## Prompt
Below are records to retype exactly, except for the pictures.

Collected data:
== Segment start ==
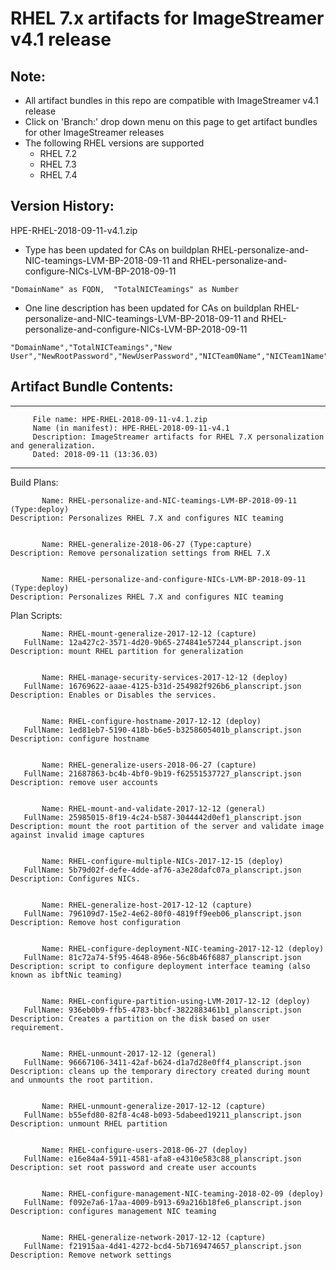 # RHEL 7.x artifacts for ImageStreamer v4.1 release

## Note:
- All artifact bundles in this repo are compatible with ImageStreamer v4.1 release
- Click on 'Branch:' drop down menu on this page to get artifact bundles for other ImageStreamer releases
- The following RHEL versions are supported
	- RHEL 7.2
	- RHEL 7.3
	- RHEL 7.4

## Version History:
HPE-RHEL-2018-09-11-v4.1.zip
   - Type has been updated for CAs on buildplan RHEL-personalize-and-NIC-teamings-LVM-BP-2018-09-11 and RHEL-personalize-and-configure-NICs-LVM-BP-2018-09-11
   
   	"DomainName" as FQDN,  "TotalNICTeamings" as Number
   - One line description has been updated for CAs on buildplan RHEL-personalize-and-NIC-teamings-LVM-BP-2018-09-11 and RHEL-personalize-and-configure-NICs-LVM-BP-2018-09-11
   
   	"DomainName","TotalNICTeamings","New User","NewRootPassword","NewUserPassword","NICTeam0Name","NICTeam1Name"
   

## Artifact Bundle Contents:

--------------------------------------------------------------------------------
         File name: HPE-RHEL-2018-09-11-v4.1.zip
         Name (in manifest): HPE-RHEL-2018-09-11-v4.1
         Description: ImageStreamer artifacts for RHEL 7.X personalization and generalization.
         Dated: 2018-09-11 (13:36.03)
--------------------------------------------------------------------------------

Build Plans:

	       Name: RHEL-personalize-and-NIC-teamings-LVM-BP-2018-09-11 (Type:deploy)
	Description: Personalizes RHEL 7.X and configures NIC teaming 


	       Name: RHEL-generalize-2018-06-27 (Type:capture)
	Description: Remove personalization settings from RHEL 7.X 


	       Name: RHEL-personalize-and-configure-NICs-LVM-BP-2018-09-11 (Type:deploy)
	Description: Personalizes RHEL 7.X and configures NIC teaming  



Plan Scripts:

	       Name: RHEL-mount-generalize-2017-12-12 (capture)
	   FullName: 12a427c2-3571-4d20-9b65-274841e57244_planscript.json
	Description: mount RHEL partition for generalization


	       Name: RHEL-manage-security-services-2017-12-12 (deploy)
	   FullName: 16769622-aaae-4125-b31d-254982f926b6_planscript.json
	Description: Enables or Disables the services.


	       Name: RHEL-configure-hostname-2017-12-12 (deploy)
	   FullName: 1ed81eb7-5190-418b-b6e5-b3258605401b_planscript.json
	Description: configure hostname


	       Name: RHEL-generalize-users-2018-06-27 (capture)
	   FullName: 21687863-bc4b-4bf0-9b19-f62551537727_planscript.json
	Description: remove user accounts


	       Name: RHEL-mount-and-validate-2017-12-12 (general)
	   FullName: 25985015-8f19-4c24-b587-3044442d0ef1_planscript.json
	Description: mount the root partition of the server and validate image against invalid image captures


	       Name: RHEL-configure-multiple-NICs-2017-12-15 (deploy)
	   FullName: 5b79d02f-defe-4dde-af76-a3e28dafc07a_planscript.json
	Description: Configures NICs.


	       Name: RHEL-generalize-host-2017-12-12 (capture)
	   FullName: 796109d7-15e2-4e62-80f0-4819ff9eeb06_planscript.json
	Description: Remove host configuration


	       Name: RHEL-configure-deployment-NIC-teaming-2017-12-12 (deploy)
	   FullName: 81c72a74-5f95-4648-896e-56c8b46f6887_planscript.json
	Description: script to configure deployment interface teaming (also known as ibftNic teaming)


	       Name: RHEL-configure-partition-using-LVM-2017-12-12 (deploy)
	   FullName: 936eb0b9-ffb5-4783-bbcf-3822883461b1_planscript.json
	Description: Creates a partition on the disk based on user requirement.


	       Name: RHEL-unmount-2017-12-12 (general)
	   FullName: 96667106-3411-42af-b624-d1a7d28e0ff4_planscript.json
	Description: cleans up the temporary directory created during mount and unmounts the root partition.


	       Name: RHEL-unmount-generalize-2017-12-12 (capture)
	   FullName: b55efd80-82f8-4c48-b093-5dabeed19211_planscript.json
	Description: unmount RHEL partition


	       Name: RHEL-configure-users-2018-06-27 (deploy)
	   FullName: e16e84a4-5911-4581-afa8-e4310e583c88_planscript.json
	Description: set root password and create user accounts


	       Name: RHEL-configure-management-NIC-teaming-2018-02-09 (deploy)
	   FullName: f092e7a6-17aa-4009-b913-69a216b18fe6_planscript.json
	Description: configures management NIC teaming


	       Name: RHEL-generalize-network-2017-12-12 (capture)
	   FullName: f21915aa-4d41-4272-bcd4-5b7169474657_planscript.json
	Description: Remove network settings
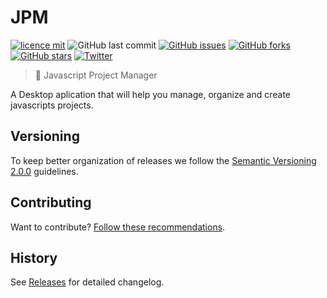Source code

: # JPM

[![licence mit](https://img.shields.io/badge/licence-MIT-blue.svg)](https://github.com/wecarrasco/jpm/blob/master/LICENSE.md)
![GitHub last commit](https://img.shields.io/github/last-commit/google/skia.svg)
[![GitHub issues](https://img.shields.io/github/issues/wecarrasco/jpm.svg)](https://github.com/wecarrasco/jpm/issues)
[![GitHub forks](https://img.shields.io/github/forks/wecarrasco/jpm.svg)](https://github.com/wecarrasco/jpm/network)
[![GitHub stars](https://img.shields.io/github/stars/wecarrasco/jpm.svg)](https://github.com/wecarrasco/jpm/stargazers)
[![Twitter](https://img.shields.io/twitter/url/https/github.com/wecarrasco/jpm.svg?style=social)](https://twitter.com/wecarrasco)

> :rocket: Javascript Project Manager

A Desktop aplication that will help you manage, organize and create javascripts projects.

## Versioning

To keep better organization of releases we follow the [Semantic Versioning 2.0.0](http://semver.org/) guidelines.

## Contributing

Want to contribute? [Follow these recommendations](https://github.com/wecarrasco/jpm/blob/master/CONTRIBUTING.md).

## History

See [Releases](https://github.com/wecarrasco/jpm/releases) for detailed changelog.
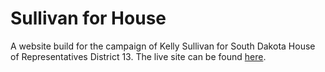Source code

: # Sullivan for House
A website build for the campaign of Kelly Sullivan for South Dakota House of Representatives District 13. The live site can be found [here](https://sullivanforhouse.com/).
== Segment end ==
## Reply
 # RHEL 7.x artifacts for ImageStreamer v4.1 release

## Note:
- All artifact bundles in this repo are compatible with ImageStreamer v4.1 release
- Click on 'Branch:' drop down menu on this page to get artifact bundles for other ImageStreamer releases
- The following RHEL versions are supported
	- RHEL 7.2
	- RHEL 7.3
	- RHEL 7.4

## Version History:
HPE-RHEL-2018-09-11-v4.1.zip
   - Type has been updated for CAs on buildplan RHEL-personalize-and-NIC-teamings-LVM-BP-2018-09-11 and RHEL-personalize-and-configure-NICs-LVM-BP-2018-09-11
   
   	"DomainName" as FQDN,  "TotalNICTeamings" as Number
   - One line description has been updated for CAs on buildplan RHEL-personalize-and-NIC-teamings-LVM-BP-2018-09-11 and RHEL-personalize-and-configure-NICs-LVM-BP-2018-09-11
   
   	"DomainName","TotalNICTeamings","New User","NewRootPassword","NewUserPassword","NICTeam0Name","NICTeam1Name"
   

## Artifact Bundle Contents:

--------------------------------------------------------------------------------
         File name: HPE-RHEL-2018-09-11-v4.1.zip
         Name (in manifest): HPE-RHEL-2018-09-11-v4.1
         Description: ImageStreamer artifacts for RHEL 7.X personalization and generalization.
         Dated: 2018-09-11 (13:36.03)
--------------------------------------------------------------------------------

Build Plans:

	       Name: RHEL-personalize-and-NIC-teamings-LVM-BP-2018-09-11 (Type:deploy)
	Description: Personalizes RHEL 7.X and configures NIC teaming 


	       Name: RHEL-generalize-2018-06-27 (Type:capture)
	Description: Remove personalization settings from RHEL 7.X 


	       Name: RHEL-personalize-and-configure-NICs-LVM-BP-2018-09-11 (Type:deploy)
	Description: Personalizes RHEL 7.X and configures NIC teaming  



Plan Scripts:

	       Name: RHEL-mount-generalize-2017-12-12 (capture)
	   FullName: 12a427c2-3571-4d20-9b65-274841e57244_planscript.json
	Description: mount RHEL partition for generalization


	       Name: RHEL-manage-security-services-2017-12-12 (deploy)
	   FullName: 16769622-aaae-4125-b31d-254982f926b6_planscript.json
	Description: Enables or Disables the services.


	       Name: RHEL-configure-hostname-2017-12-12 (deploy)
	   FullName: 1ed81eb7-5190-418b-b6e5-b3258605401b_planscript.json
	Description: configure hostname


	       Name: RHEL-generalize-users-2018-06-27 (capture)
	   FullName: 21687863-bc4b-4bf0-9b19-f62551537727_planscript.json
	Description: remove user accounts


	       Name: RHEL-mount-and-validate-2017-12-12 (general)
	   FullName: 25985015-8f19-4c24-b587-3044442d0ef1_planscript.json
	Description: mount the root partition of the server and validate image against invalid image captures


	       Name: RHEL-configure-multiple-NICs-2017-12-15 (deploy)
	   FullName: 5b79d02f-defe-4dde-af76-a3e28dafc07a_planscript.json
	Description: Configures NICs.


	       Name: RHEL-generalize-host-2017-12-12 (capture)
	   FullName: 796109d7-15e2-4e62-80f0-4819ff9eeb06_planscript.json
	Description: Remove host configuration


	       Name: RHEL-configure-deployment-NIC-teaming-2017-12-12 (deploy)
	   FullName: 81c72a74-5f95-4648-896e-56c8b46f6887_planscript.json
	Description: script to configure deployment interface teaming (also known as ibftNic teaming)


	       Name: RHEL-configure-partition-using-LVM-2017-12-12 (deploy)
	   FullName: 936eb0b9-ffb5-4783-bbcf-3822883461b1_planscript.json
	Description: Creates a partition on the disk based on user requirement.


	       Name: RHEL-unmount-2017-12-12 (general)
	   FullName: 96667106-3411-42af-b624-d1a7d28e0ff4_planscript.json
	Description: cleans up the temporary directory created during mount and unmounts the root partition.


	       Name: RHEL-unmount-generalize-2017-12-12 (capture)
	   FullName: b55efd80-82f8-4c48-b093-5dabeed19211_planscript.json
	Description: unmount RHEL partition


	       Name: RHEL-configure-users-2018-06-27 (deploy)
	   FullName: e16e84a4-5911-4581-afa8-e4310e583c88_planscript.json
	Description: set root password and create user accounts


	       Name: RHEL-configure-management-NIC-teaming-2018-02-09 (deploy)
	   FullName: f092e7a6-17aa-4009-b913-69a216b18fe6_planscript.json
	Description: configures management NIC teaming


	       Name: RHEL-generalize-network-2017-12-12 (capture)
	   FullName: f21915aa-4d41-4272-bcd4-5b7169474657_planscript.json
	Description: Remove network settings
Source code

: # JPM

[![licence mit](https://img.shields.io/badge/licence-MIT-blue.svg)](https://github.com/wecarrasco/jpm/blob/master/LICENSE.md)
![GitHub last commit](https://img.shields.io/github/last-commit/google/skia.svg)
[![GitHub issues](https://img.shields.io/github/issues/wecarrasco/jpm.svg)](https://github.com/wecarrasco/jpm/issues)
[![GitHub forks](https://img.shields.io/github/forks/wecarrasco/jpm.svg)](https://github.com/wecarrasco/jpm/network)
[![GitHub stars](https://img.shields.io/github/stars/wecarrasco/jpm.svg)](https://github.com/wecarrasco/jpm/stargazers)
[![Twitter](https://img.shields.io/twitter/url/https/github.com/wecarrasco/jpm.svg?style=social)](https://twitter.com/wecarrasco)

> :rocket: Javascript Project Manager

A Desktop aplication that will help you manage, organize and create javascripts projects.

## Versioning

To keep better organization of releases we follow the [Semantic Versioning 2.0.0](http://semver.org/) guidelines.

## Contributing

Want to contribute? [Follow these recommendations](https://github.com/wecarrasco/jpm/blob/master/CONTRIBUTING.md).

## History

See [Releases](https://github.com/wecarrasco/jpm/releases) for detailed changelog.
Source code

: # Sullivan for House
A website build for the campaign of Kelly Sullivan for South Dakota House of Representatives District 13. The live site can be found [here](https://sullivanforhouse.com/).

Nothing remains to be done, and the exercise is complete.